Sunday, December 18, 2016

The quest for the eluding happiness


We received a huge cardboard box for a shipment we had ordered online. The box was taller than my son, and we actually had trouble getting it through our door due to its wide width. Both my kids were excited looking at that huge box.

I got the box inside and emptied its contents. I was thinking of flattening the box and throw it out, when my daughter asked me if she could play with it. It was much wider than her and was almost at her shoulder height. We removed the sticky tape and cut a part of the opening before my daughter pushed the box to her room.

We had our friends with their 2 kids over at our place that day. All 4 kids were soon playing with the box. We could hear them laugh and shout. The box which I was planning to flatten and throw out had now become their doll house. My friend’s wife had helped them cut a square on one side and a circle on the other side, and those were the windows to the doll house. The kids had used the circle cut out to write their names on it. So it was no more just a box, it was the house of the kids. Looking at them engrossed with that box, I decided to wait for them to tire and throw out the box later once they were done with it.

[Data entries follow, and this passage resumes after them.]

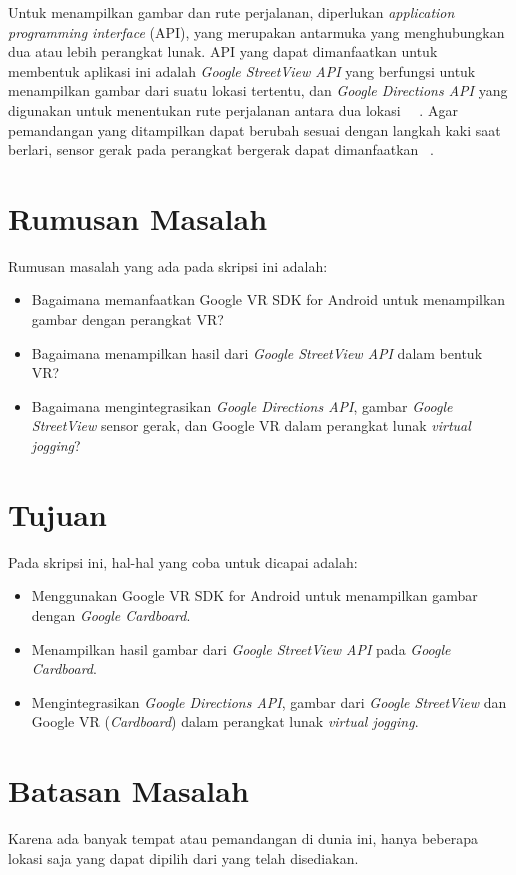 Untuk menampilkan gambar dan rute perjalanan, diperlukan \textit{application programming interface} (API), yang merupakan antarmuka yang menghubungkan dua atau lebih perangkat lunak. API yang dapat dimanfaatkan untuk membentuk aplikasi  ini adalah \textit{Google StreetView API} yang berfungsi untuk menampilkan  gambar dari suatu lokasi tertentu, dan \textit{Google Directions API} yang digunakan untuk menentukan rute perjalanan antara dua lokasi ~\cite{streetview-api}~\cite{directions-api}. Agar pemandangan yang ditampilkan dapat berubah sesuai dengan langkah kaki saat berlari, sensor gerak pada perangkat bergerak dapat dimanfaatkan ~\cite{motion-sensor}. 
  
\section{Rumusan Masalah}
\label{sec:rumusan}
Rumusan masalah yang ada pada skripsi ini adalah:
\begin{itemize}
	\item Bagaimana memanfaatkan Google VR SDK for Android untuk menampilkan gambar dengan perangkat VR?
	\item Bagaimana menampilkan hasil dari \textit{Google StreetView API} dalam bentuk VR?
	\item Bagaimana mengintegrasikan \textit{Google Directions API}, gambar \textit{Google StreetView}  sensor gerak, dan Google VR dalam perangkat lunak \textit{virtual jogging}?
\end{itemize}

\section{Tujuan}
\label{sec:tujuan}
Pada skripsi ini, hal-hal yang coba untuk dicapai adalah:
\begin{itemize}
	\item Menggunakan Google VR SDK for Android untuk menampilkan gambar dengan {\it Google Cardboard}.
	\item Menampilkan hasil gambar dari \textit{Google StreetView API} pada {\it Google Cardboard}.
	\item Mengintegrasikan \textit{Google Directions API}, gambar dari \textit{Google StreetView} dan Google VR (\textit{Cardboard}) dalam perangkat lunak {\it virtual jogging}.
\end{itemize}

\section{Batasan Masalah}
\label{sec:batasan}
Karena ada banyak tempat atau pemandangan di dunia ini, hanya beberapa lokasi saja yang dapat dipilih dari yang telah disediakan.

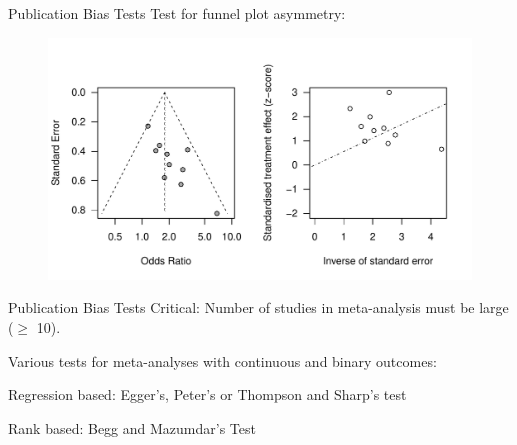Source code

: \documentclass[english]{beamer}\usepackage[]{graphicx}\usepackage[]{color}
\makeatletter
\def\maxwidth{ %
  \ifdim\Gin@nat@width>\linewidth
    \linewidth
  \else
    \Gin@nat@width
  \fi
}
\newenvironment{knitrout}{}{} %
\makeatother
\begin{document}
\begin{frame}{Publication Bias Tests}
Test for funnel plot asymmetry:

\vspace{-1cm}
\begin{figure}
\begin{knitrout}
\color{fgcolor}
\includegraphics[width=\maxwidth]{figure/unnamed-chunk-6-1} 

\end{knitrout}
\end{figure}
\end{frame}

\begin{frame}{Publication Bias Tests}
Critical: Number of studies in meta-analysis must be large ($\geq$ 10).

Various tests for meta-analyses with continuous and binary outcomes:

Regression based: Egger's, Peter's or Thompson and Sharp's test

Rank based: Begg and Mazumdar's Test
\end{frame}
% 
% 
% 
% 
% 
% 
% 
% 
% 
% 
\end{document}
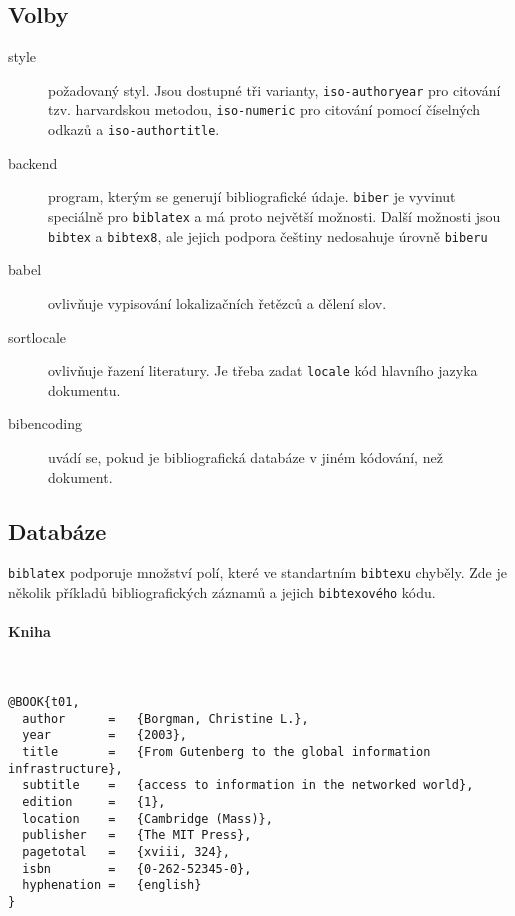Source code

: \documentclass[a4paper,10pt]{ltxdockit}
\def\t|#1|{\texttt{#1}}
\def\c#1{%
\hangpara{3em}{1}%
\fullcite{#1}}
\begin{document}
\subsection{Volby}
\begin{description}
\item[style] požadovaný styl. Jsou dostupné tři varianty, \t|iso-authoryear| pro citování tzv. harvardskou metodou, \t|iso-numeric| pro citování pomocí číselných odkazů a \t|iso-authortitle|.
\item[backend] program, kterým se generují bibliografické údaje. \t|biber| je vyvinut speciálně pro \t|biblatex| a má proto největší možnosti. Další možnosti jsou \t|bibtex| a \t|bibtex8|, ale jejich podpora češtiny nedosahuje úrovně \t|biberu|
\item[babel] ovlivňuje vypisování lokalizačních řetězců a dělení slov.
\item[sortlocale] ovlivňuje řazení literatury. Je třeba zadat \t|locale| kód hlavního jazyka dokumentu.
\item[bibencoding] uvádí se, pokud je bibliografická databáze v jiném kódování, než dokument. 

\end{description}


\subsection{Databáze}

\t|biblatex| podporuje množství polí, které ve standartním \t|bibtexu| chyběly. Zde je několik příkladů bibliografických záznamů a jejich \t|bibtexového| kódu.


\paragraph{Kniha} \hfill\\

\c{t01}
\begin{verbatim}
@BOOK{t01,
  author      =   {Borgman, Christine L.}, 
  year        =   {2003},
  title       =   {From Gutenberg to the global information infrastructure}, 
  subtitle    =   {access to information in the networked world},
  edition     =   {1},
  location    =   {Cambridge (Mass)}, 
  publisher   =   {The MIT Press},
  pagetotal   =   {xviii, 324},
  isbn        =   {0-262-52345-0},
  hyphenation =   {english}
}
\end{verbatim} 
\end{document}
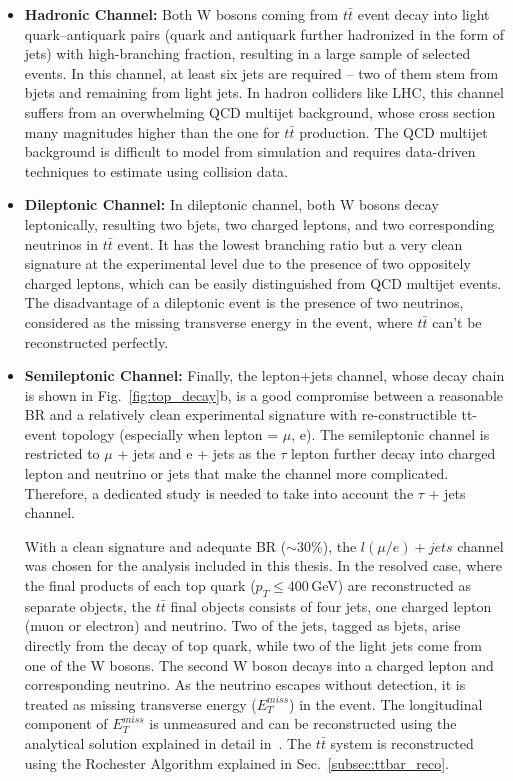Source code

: \begin{itemize}
\item {\textbf{Hadronic Channel:}}
Both W bosons coming from $t\bar{t}$ event decay into light quark–antiquark pairs (quark and antiquark further hadronized in the form of jets) with high-branching fraction, resulting in a large sample of selected events. In this channel, at least six jets are required – two of them stem from bjets and remaining from light jets. In hadron colliders like LHC, this channel suffers from an overwhelming QCD multijet background, whose cross section many magnitudes higher than the one for $t\bar{t}$ production. The QCD multijet background is difficult to model from simulation and requires data-driven techniques to estimate using collision data.
\item{\textbf{Dileptonic Channel:}}
In dileptonic channel, both W bosons decay leptonically, resulting two bjets, two charged leptons, and two corresponding neutrinos in $t\bar{t}$ event. It has the lowest branching ratio but a very clean signature at the experimental level due to the presence of two oppositely charged leptons, which can be easily distinguished from QCD multijet events. The disadvantage of a dileptonic event is the presence of two neutrinos, considered as the missing transverse energy in the event, where $t\bar{t}$ can’t be reconstructed perfectly. 
\item{\textbf{Semileptonic Channel:}}
Finally, the lepton+jets channel, whose decay chain is shown in Fig.~\ref{fig:top_decay}b, is a good compromise between a reasonable BR and a relatively clean experimental signature with re-constructible tt-event topology (especially when lepton = $\mu$, e). The semileptonic channel is restricted to $\mu$ + jets and e + jets as the $\tau$ lepton further decay into charged lepton and neutrino or jets that make the channel more complicated. Therefore, a dedicated study is needed to take into account the $\tau$ + jets channel.
 
With a clean signature and adequate BR ($\sim$30\%), the $l(\mu/e)+jets$ channel was chosen for the analysis included in this thesis. In the resolved case, where the final products of each top quark ($p_{T} \le 400$\,GeV) are reconstructed as separate objects, the $t\bar{t}$ final objects consists of four jets, one charged lepton (muon or electron) and neutrino. Two of the jets, tagged as bjets, arise directly from the decay of top quark, while two of the light jets come from one of the W bosons. The second W boson decays into a charged lepton and corresponding neutrino. As the neutrino escapes without detection, it is treated as missing transverse energy ($E^{miss}_{T}$) in the event. The longitudinal component of $E^{miss}_{T}$ is unmeasured and can be reconstructed using the analytical solution explained in detail in~\cite{Betchart:2013nba}. The $t\bar{t}$ system is reconstructed using the Rochester Algorithm explained in Sec.~\ref{subsec:ttbar_reco}.     
\end{itemize}
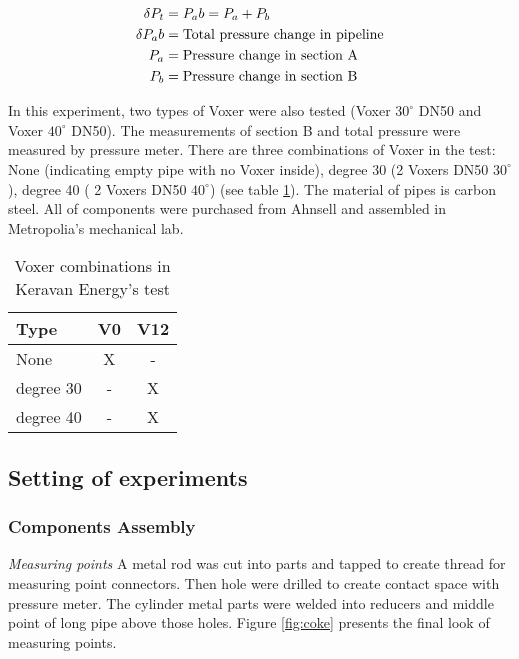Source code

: \begin{align}
\delta P_t&= P_ab = P_a + P_b \\
\delta P_ab&= \textnormal{Total pressure change in pipeline} \\
P_a&= \textnormal{Pressure change in section A} \\
P_b&= \textnormal{Pressure change in section B} \\
\end{align}

In this experiment, two types of Voxer were also tested (Voxer $30^{\circ}$ DN50 and Voxer $40^{\circ}$ DN50). The measurements of section B and total pressure were measured by pressure meter. There are three combinations of Voxer in the test: None (indicating empty pipe with no Voxer inside), degree 30 (2 Voxers DN50 $30^{\circ}$), degree 40 ( 2 Voxers DN50 $40^{\circ}$) (see table \ref{table:kerava}). The material of pipes is carbon steel. All of components were purchased from Ahnsell and assembled in Metropolia's mechanical lab.

\begin{table}[h]
  \centering
  \caption{Voxer combinations in Keravan Energy's test}
  \begin{tabular}{l*{2}{c}}
Type             & V0 & V12 \\
\hline
None & X & -   \\
degree 30           & - & X   \\
degree 40          & - & X   \\
\end{tabular}
  \label{table:kerava}
\end{table}

\subsection{Setting of experiments}

\subsubsection{Components Assembly}

\textit{Measuring points}\newline
A metal rod was cut into parts and tapped to create thread for measuring point connectors. Then hole were drilled to create contact space with pressure meter. The cylinder metal parts were welded into reducers and middle point of long pipe above those holes. Figure \vref{fig:coke} presents the final look of measuring points.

Their interest with that box did not lessen one bit. I saw more improvements to the box over the next few days. They pasted stickers and drew images. They arranged their dolls and toy cars inside. The doll house now had a kitchen, a bedroom and a TV room. They had tied a thread with a small strip at the end and called it the doll house elevator.

In short, they had built a new world using that throw away box.

As I watched them enthralled with the box, I couldn’t stop myself drawing comparisons with us adults. The kids had made a world out of that cardboard box which I would have otherwise thrown out. We adults are not satisfied even when the world is given to us. If we have a 2 bedroom house, we desire a castle. If we are given the world, we desire the universe. The desire never really stops.

It’s just amazing how much we can learn from the kids. Yet, rather than learning from them, we want to teach them. We want them to go to school and learn from the adults to be happy. To me, it seems our education system is designed with the sole end goal of teaching us make money with the assumption that money will keep us happy. But the stark reality we miss is that, the kids are happier than we adults.

As I thought through all this, at some point my adult ego took over and justified the schooling system, the grades, the certifications, the money and that eluding happiness. As that ego hastened its grip, I no more could see the happiness which they already had. Just as every parent, I wanted my kids to go to school, focus on their grades so that they learn to make money to reach that mysterious happiness which is supposed to be waiting somewhere.